There’s no law that says college savings have to be in a special education account. Yes, these offer tax advantages. Using a special account also appeals to our mental accounting: We like the idea that the money is segregated, and the separate account makes it less likely we’ll spend the savings on something else.
Still, for many parents, keeping college savings in their own name often makes sense. You might stash the dollars in a regular taxable investment account, savings bonds, a retirement account or perhaps use it to pay down your mortgage. If your income is modest and there’s a good chance your family will receive financial aid, you should probably focus your spare cash on other goals, such as buying a home and investing for retirement. If it turns out your income is higher than expected and hence your aid eligibility is less, you could always pay for college by, for instance, borrowing against your home’s value or withdrawing your Roth IRA contributions.
Sticking college savings in a traditional IRA might also make sense if you have children later in life. What if your kids qualify for financial aid? You should think carefully about when to make your traditional or Roth IRA withdrawals, as you will learn in the next section.
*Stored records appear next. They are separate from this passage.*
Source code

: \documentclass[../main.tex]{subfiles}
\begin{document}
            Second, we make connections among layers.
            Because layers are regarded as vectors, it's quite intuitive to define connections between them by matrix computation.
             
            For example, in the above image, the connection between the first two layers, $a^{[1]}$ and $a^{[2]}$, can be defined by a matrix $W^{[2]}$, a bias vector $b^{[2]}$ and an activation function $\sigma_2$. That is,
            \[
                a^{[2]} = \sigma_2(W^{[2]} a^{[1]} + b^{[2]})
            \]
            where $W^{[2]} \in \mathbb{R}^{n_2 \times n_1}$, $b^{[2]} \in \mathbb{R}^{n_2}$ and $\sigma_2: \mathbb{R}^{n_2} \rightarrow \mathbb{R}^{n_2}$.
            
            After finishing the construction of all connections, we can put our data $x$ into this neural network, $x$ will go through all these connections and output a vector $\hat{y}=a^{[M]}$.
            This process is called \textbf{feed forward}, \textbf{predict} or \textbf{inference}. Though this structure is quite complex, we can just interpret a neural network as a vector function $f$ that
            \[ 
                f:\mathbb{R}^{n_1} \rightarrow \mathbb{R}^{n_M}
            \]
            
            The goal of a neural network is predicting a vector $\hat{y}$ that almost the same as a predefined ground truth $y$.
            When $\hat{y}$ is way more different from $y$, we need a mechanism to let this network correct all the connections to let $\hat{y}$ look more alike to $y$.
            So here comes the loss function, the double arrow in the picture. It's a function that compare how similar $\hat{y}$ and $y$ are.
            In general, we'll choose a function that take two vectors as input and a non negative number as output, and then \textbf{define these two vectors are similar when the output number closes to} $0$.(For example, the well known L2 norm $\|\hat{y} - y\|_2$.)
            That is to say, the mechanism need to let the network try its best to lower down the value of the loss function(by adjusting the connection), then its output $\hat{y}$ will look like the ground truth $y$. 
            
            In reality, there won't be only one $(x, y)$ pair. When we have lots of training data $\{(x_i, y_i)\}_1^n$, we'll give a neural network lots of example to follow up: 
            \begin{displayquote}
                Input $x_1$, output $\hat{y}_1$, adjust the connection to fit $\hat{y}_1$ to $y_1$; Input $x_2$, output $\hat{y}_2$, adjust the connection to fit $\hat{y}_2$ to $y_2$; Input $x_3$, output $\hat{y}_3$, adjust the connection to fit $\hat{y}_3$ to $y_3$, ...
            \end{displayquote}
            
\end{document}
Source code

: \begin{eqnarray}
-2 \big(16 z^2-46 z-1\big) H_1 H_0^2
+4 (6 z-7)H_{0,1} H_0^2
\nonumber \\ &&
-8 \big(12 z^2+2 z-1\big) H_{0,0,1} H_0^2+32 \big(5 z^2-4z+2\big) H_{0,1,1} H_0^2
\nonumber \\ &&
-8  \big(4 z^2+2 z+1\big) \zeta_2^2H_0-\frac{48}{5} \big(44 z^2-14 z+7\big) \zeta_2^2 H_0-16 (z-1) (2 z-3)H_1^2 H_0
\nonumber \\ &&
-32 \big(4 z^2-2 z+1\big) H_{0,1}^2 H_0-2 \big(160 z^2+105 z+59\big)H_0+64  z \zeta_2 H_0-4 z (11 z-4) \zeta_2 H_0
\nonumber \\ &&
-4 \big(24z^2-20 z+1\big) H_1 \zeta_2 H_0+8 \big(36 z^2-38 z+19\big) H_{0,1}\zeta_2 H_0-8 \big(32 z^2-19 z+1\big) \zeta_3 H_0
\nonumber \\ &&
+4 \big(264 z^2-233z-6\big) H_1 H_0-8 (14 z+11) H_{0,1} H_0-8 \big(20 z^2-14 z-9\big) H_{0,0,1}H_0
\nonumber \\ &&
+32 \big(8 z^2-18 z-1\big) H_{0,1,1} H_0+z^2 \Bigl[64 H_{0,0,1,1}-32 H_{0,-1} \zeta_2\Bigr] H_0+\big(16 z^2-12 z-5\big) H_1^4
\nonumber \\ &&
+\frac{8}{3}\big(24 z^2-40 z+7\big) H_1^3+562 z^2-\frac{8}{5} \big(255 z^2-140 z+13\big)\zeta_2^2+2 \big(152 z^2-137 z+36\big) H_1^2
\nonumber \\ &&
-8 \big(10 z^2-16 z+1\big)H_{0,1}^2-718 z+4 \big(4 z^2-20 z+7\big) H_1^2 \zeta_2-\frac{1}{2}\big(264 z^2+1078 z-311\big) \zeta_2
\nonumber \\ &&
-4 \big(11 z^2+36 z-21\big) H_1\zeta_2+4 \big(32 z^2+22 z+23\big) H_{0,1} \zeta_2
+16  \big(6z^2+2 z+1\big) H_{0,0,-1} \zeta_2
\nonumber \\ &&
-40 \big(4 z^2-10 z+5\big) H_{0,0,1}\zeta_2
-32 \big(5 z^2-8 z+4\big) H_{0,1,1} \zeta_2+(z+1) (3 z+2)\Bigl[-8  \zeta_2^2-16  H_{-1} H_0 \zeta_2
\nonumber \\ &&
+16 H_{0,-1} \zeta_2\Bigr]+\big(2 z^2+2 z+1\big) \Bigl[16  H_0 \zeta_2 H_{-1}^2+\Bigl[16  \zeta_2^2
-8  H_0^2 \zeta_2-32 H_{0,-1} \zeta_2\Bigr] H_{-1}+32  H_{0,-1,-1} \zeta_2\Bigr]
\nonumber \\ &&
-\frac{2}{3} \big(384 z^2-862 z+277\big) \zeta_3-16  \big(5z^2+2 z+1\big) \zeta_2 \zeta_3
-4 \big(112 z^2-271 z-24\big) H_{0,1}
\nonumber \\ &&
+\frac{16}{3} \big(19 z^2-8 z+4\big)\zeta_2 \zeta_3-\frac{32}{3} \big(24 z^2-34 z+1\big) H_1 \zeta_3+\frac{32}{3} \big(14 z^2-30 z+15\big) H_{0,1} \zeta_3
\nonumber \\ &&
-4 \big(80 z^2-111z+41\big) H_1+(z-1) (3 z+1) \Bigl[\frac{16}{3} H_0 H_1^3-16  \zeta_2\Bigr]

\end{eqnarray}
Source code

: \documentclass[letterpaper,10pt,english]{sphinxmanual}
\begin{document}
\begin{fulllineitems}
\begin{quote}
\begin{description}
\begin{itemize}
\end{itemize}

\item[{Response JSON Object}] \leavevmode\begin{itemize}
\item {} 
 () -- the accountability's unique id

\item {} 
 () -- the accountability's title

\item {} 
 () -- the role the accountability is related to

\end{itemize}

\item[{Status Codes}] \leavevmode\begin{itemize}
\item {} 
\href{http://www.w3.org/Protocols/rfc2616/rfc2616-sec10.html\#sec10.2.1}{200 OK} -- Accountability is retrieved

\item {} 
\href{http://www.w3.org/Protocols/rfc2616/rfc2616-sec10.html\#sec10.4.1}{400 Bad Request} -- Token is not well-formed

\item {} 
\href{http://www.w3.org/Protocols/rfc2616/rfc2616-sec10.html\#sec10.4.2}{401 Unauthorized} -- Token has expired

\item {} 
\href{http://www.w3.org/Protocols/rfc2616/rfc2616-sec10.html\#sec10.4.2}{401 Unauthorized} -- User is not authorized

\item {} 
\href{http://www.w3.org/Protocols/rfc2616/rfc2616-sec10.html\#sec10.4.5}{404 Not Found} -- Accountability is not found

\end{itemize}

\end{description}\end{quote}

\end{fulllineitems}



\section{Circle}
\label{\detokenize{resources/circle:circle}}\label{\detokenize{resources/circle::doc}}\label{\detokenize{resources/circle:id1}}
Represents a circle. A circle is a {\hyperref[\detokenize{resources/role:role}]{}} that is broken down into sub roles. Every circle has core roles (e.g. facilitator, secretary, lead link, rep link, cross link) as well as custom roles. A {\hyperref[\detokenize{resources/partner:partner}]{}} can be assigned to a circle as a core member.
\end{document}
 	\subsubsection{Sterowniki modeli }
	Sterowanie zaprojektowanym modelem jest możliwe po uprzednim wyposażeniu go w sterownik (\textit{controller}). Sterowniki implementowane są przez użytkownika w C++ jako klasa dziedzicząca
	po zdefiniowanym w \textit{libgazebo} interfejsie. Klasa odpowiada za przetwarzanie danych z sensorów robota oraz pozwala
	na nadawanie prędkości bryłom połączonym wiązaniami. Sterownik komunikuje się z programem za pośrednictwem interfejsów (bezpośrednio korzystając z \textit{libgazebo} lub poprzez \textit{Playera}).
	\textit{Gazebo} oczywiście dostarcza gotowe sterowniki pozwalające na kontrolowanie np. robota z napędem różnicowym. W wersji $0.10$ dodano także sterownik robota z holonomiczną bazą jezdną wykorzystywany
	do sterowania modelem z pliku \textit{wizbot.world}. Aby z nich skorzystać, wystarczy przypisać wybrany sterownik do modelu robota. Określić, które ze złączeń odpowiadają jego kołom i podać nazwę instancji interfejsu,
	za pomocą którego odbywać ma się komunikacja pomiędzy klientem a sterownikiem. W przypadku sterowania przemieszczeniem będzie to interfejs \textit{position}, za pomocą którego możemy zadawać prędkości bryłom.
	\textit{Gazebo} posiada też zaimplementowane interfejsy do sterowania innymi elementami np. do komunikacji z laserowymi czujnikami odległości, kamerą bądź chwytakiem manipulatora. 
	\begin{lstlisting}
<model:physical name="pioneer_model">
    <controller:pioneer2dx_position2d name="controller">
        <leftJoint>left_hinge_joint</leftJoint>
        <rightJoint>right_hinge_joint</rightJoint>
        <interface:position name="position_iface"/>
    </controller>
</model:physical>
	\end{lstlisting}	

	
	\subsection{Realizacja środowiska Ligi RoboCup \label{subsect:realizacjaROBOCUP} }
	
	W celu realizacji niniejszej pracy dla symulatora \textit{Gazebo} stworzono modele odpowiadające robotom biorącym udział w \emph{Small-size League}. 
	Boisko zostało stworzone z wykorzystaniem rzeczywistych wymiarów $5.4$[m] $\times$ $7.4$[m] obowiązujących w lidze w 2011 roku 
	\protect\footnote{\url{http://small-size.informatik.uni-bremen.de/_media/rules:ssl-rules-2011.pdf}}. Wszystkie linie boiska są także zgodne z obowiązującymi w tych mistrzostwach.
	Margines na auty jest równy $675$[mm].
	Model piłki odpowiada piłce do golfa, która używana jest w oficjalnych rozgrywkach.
Another consideration: Keeping college savings in your own name might be appealing if you favor flexibility. The fact is, you don’t know whether your kids will go to college, whether you’ll need the money for your own retirement, or what will happen to the tax code and financial aid formulas in the years ahead. Set against that is the tax-free growth offered by a 529 or a Coverdell. But given the relatively short time you have to invest for a child’s college education, you might decide the tax savings won’t be that significant.